(RECORDS PROVIDED Opens)

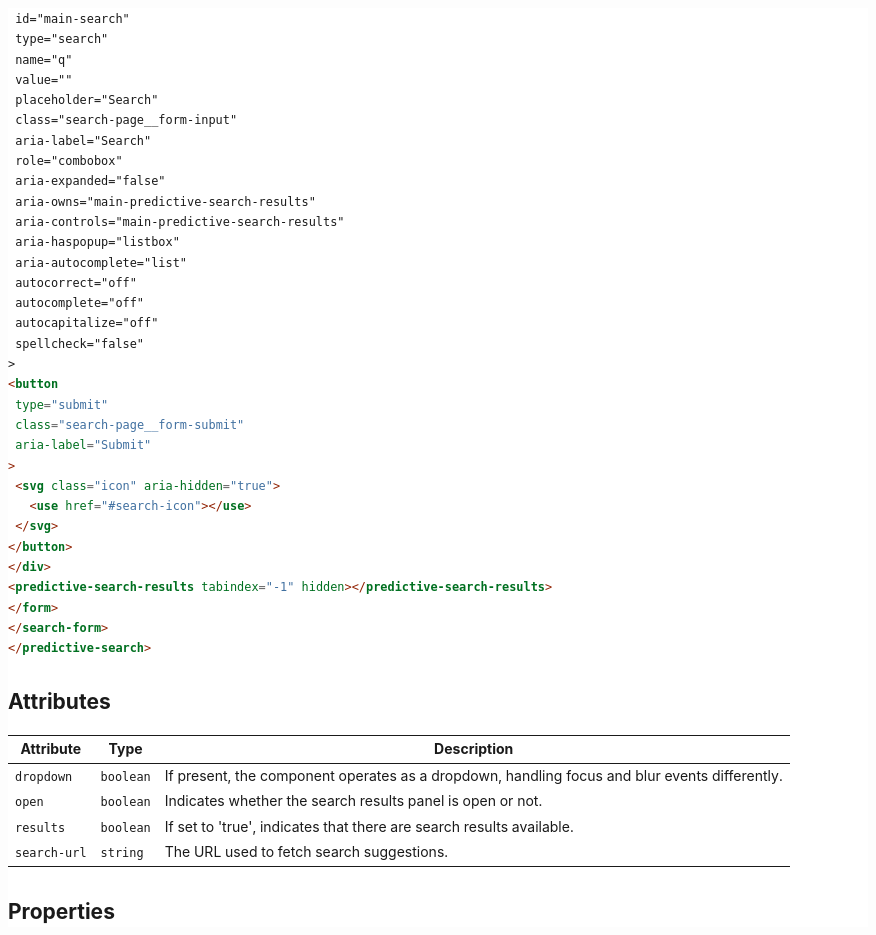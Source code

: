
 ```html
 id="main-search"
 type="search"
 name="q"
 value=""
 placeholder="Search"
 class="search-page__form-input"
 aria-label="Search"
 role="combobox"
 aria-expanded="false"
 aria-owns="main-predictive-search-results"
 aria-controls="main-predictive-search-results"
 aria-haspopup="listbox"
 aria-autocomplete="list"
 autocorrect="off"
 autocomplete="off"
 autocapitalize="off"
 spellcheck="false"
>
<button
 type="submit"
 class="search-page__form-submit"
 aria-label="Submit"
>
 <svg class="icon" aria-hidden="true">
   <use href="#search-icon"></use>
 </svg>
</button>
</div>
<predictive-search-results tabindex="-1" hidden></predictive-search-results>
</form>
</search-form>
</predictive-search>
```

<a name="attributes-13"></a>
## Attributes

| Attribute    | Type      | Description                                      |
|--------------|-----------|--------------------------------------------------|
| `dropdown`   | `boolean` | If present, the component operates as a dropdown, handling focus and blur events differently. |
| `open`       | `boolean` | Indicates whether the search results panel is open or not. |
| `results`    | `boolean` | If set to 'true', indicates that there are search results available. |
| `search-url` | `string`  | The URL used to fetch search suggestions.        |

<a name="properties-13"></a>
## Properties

(RECORDS PROVIDED Closes)
(RECORDS PROVIDED Opens)

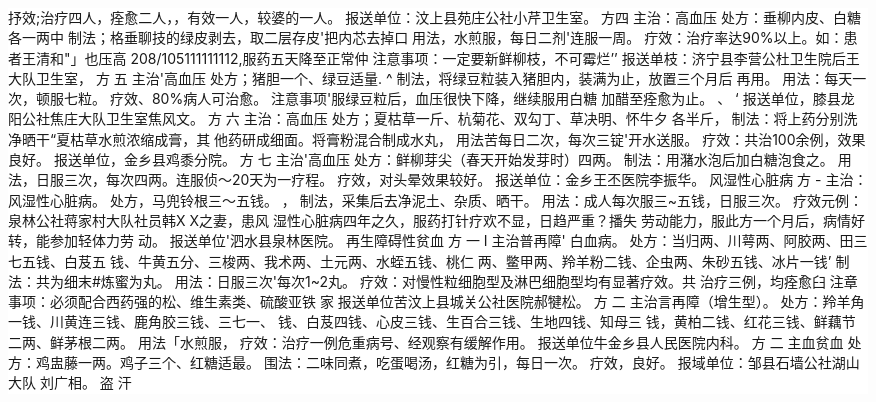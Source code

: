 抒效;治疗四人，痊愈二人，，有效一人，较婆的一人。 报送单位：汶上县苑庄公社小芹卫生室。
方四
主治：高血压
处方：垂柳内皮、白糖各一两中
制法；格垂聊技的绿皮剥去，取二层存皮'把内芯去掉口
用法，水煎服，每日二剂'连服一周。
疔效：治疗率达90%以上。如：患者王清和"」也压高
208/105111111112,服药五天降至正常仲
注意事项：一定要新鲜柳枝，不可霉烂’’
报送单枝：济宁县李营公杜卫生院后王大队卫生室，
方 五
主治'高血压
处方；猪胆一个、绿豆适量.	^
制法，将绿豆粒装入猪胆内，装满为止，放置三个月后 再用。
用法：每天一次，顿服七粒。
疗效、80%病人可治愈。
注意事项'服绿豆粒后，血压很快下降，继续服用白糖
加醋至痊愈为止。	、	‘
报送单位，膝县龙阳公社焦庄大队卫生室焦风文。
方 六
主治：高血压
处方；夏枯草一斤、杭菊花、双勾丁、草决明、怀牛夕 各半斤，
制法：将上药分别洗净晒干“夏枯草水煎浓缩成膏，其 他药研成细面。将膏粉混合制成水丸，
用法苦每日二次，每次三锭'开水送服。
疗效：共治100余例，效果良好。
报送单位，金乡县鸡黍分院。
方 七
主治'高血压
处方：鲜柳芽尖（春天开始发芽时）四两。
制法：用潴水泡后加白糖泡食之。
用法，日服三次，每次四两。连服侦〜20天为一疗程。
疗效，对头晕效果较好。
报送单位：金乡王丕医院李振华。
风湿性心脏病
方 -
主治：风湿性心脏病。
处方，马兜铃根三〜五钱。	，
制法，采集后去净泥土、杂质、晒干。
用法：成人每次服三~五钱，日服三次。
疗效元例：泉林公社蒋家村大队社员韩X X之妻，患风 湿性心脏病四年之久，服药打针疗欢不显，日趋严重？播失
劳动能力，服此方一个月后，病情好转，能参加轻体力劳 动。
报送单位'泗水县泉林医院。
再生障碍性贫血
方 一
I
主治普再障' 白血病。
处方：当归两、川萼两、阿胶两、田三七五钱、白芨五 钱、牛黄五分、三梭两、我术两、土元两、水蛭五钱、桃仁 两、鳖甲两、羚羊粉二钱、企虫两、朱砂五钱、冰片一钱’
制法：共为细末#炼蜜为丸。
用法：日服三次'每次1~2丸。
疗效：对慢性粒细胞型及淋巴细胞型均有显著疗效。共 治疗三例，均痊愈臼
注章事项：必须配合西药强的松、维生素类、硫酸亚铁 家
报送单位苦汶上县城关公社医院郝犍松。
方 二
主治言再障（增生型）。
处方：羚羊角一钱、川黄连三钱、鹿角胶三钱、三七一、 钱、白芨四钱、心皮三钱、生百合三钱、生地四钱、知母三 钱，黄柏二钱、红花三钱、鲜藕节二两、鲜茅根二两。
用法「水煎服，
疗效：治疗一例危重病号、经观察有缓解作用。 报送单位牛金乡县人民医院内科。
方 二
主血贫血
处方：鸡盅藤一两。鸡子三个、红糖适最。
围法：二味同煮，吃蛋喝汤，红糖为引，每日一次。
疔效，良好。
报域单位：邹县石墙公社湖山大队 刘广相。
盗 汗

(RECORDS PROVIDED Closes)

All lines above from the one containing "open or not. |" to the one containing "## Properties" must be repeated exactly, both lines included, and no others.

| `open`       | `boolean` | Indicates whether the search results panel is open or not. |
| `results`    | `boolean` | If set to 'true', indicates that there are search results available. |
| `search-url` | `string`  | The URL used to fetch search suggestions.        |

<a name="properties-13"></a>
## Properties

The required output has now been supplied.